Par Didier Beutier, Vice-président ST8 de la SFEN

Le contexte du marché de l’électricité européen n’est guère porteur. Entre demande stagnante, surcapacité et crise financière, le financement des projets nucléaires est délicat. Spécifique de par sa taille, sa durée d’exploitation, son risque, son rôle dans la lutte contre le changement climatique et son apport durable à l’économie, un projet nucléaire doit pouvoir bénéficier de tous les outils de financement offerts aux projets énergétiques.

L’Union Européenne s’est fixé des objectifs ambitieux pour le climat et l’énergie. Il s’agit d’assurer à la fois notre sécurité énergétique, un prix de l’énergie non pénalisant par rapport aux autres régions du monde, et de réduire de 40 % les émissions de CO2 en 2030 par rapport à 1990. Face à ces enjeux, l’énergie nucléaire a un rôle à jouer. D’ailleurs, des scénarios ont été élaborés par la Commission Européenne en 2012 dans le cadre d’« Energy Roadmap 2050 », suggérant le maintien de la part du nucléaire à la hauteur de 20 % dans la production d’électricité. Compte-tenu des mises à l’arrêt futures des centrales en exploitation (120 GWe aujourd’hui dans l’UE), cela impliquera la construction et la mise en service d’environ 100 GWe de nouvelles capacités nucléaires d’ici 2050. Un tel programme semble parfaitement réalisable, si l’on se rappelle que sur le même périmètre géographique 80 GWe de capacité nucléaire ont été mises en service en 10 ans entre 1980 et 1990, dont la moitié en France…

Une filière atone en Europe

Mais depuis, le contexte politique, économique et énergétique a beaucoup changé. Le rythme d’investissement actuel est très lent et les conditions nécessaires à une accélération ne sont pas réunies. Aujourd’hui dans l’UE, 2 EPR sont en construction en Finlande et en France, et 2 VVER en Slovaquie. Si l’on recense les projets de nouveaux réacteurs susceptibles de se concrétiser d’ici 2030, le paysage se présente ainsi : 10 réacteurs projetés au Royaume-Uni, portés par 3 consortiums (EDF Energy, Horizon, NuGen), 1 en Finlande (Fennovoima), 2 en Hongrie (Paks 2), 2 en Roumanie (Cernavoda 3-4), 1 en Bulgarie (Kozloduy 7).

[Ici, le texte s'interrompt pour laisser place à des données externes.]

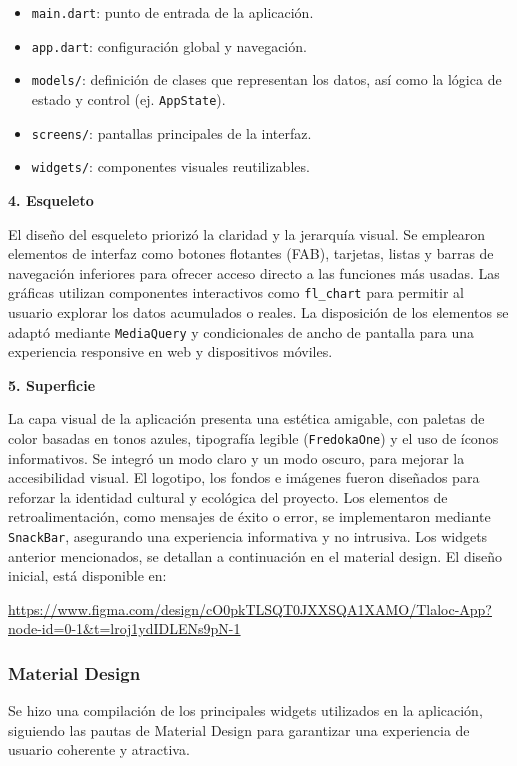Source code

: \begin{itemize}
  \item \texttt{main.dart}: punto de entrada de la aplicación.
  \item \texttt{app.dart}: configuración global y navegación.
  \item \texttt{models/}: definición de clases que representan los datos, así como la lógica de estado y control (ej. \texttt{AppState}). 
  \item \texttt{screens/}: pantallas principales de la interfaz.
  \item \texttt{widgets/}: componentes visuales reutilizables. 
\end{itemize}


\textbf{4. Esqueleto}

El diseño del esqueleto priorizó la claridad y la jerarquía visual. Se emplearon elementos de interfaz como botones flotantes (FAB), tarjetas, listas y barras de navegación inferiores para ofrecer acceso directo a las funciones más usadas. Las gráficas utilizan componentes interactivos como \texttt{fl\_chart} para permitir al usuario explorar los datos acumulados o reales. La disposición de los elementos se adaptó mediante \texttt{MediaQuery} y condicionales de ancho de pantalla para una experiencia responsive en web y dispositivos móviles.

\textbf{5. Superficie}

La capa visual de la aplicación presenta una estética amigable, con paletas de color basadas en tonos azules, tipografía legible (\texttt{FredokaOne}) y el uso de íconos informativos. Se integró un modo claro y un modo oscuro, para mejorar la accesibilidad visual. El logotipo, los fondos e imágenes fueron diseñados para reforzar la identidad cultural y ecológica del proyecto. Los elementos de retroalimentación, como mensajes de éxito o error, se implementaron mediante \texttt{SnackBar}, asegurando una experiencia informativa y no intrusiva.
Los widgets anterior mencionados, se detallan a continuación en el material design. El diseño inicial, está disponible en:
  \begin{center}
    \url{https://www.figma.com/design/cO0pkTLSQT0JXXSQA1XAMO/Tlaloc-App?node-id=0-1&t=lroj1ydIDLENs9pN-1}
  \end{center}


\subsubsection*{Material Design}
Se hizo una compilación de los principales widgets utilizados en la aplicación, siguiendo las pautas de Material Design para garantizar una experiencia de usuario coherente y atractiva.


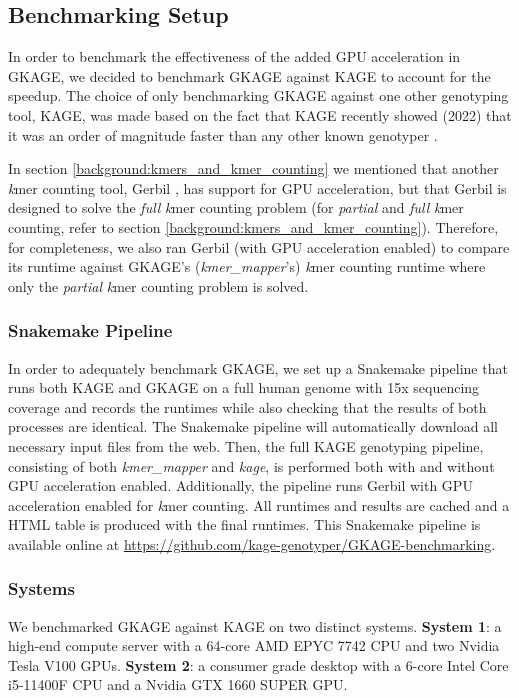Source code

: \subsection{Benchmarking Setup} \label{methods:benchmarking_setup}
In order to benchmark the effectiveness of the added GPU acceleration in GKAGE, we decided to benchmark GKAGE against KAGE to account for the speedup.
The choice of only benchmarking GKAGE against one other genotyping tool, KAGE, was made based on the fact that KAGE recently showed (2022) that it was an order of magnitude faster than any other known genotyper \cite{kage}.

In section \ref{background:kmers_and_kmer_counting} we mentioned that another \textit{k}mer counting tool, Gerbil \cite{gerbil}, has support for GPU acceleration, but that Gerbil is designed to solve the \textit{full} \textit{k}mer counting problem (for \textit{partial} and \textit{full} \textit{k}mer counting, refer to section \ref{background:kmers_and_kmer_counting}).
Therefore, for completeness, we also ran Gerbil (with GPU acceleration enabled) to compare its runtime against GKAGE's (\textit{kmer\_mapper}'s) \textit{k}mer counting runtime where only the \textit{partial} \textit{k}mer counting problem is solved.

\subsubsection{Snakemake Pipeline} \label{methods:benchmarking_setup:snakemake_pipeline}
In order to adequately benchmark GKAGE, we set up a Snakemake pipeline that runs both KAGE and GKAGE on a full human genome with 15x sequencing coverage and records the runtimes while also checking that the results of both processes are identical.
The Snakemake pipeline will automatically download all necessary input files from the web. 
Then, the full KAGE genotyping pipeline, consisting of both \textit{kmer\_mapper} and \textit{kage}, is performed both with and without GPU acceleration enabled.
Additionally, the pipeline runs Gerbil with GPU acceleration enabled for \textit{k}mer counting.
All runtimes and results are cached and a HTML table is produced with the final runtimes.
This Snakemake pipeline is available online at \url{https://github.com/kage-genotyper/GKAGE-benchmarking}.

\subsubsection{Systems} \label{methods:benchmarking_setup:systems}
We benchmarked GKAGE against KAGE on two distinct systems.
\textbf{System 1}: a high-end compute server with a 64-core AMD EPYC 7742 CPU and two Nvidia Tesla V100 GPUs.
\textbf{System 2}: a consumer grade desktop with a 6-core Intel Core i5-11400F CPU and a Nvidia GTX 1660 SUPER GPU.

La Pologne annonce 6000 MWe à mettre en service entre 2027 et 2035. La situation reste plus indécise en République Tchèque, dont le gouvernement annonce une part nucléaire de 50% vers 2040 mais a refusé de garantir un prix d’électricité à CEZ pour son projet de nouveau réacteur. Même situation en Slovaquie qui évoque un futur projet à Bohunice mais doit d’abord achever Mochovce 3-4 et en Lituanie dont le gouvernement reste intéressé par un nouveau réacteur malgré un référendum négatif.

Au total, on peut envisager la mise en service de 20 GWe d’ici 2030. Cependant seuls les deux EPR de Hinkley Point au Royaume-Uni, le VVER de Fennovoima en Finlande et les deux VVER en Hongrie sont proches à ce jour d’avoir sécurisé leur financement, combinant partenariat d’investisseurs directs et emprunts. Certains projets cherchent leur financement parfois depuis plusieurs années, tel Cernavoda 3-4 dans lequel pourrait entrer l’investisseur chinois CGN.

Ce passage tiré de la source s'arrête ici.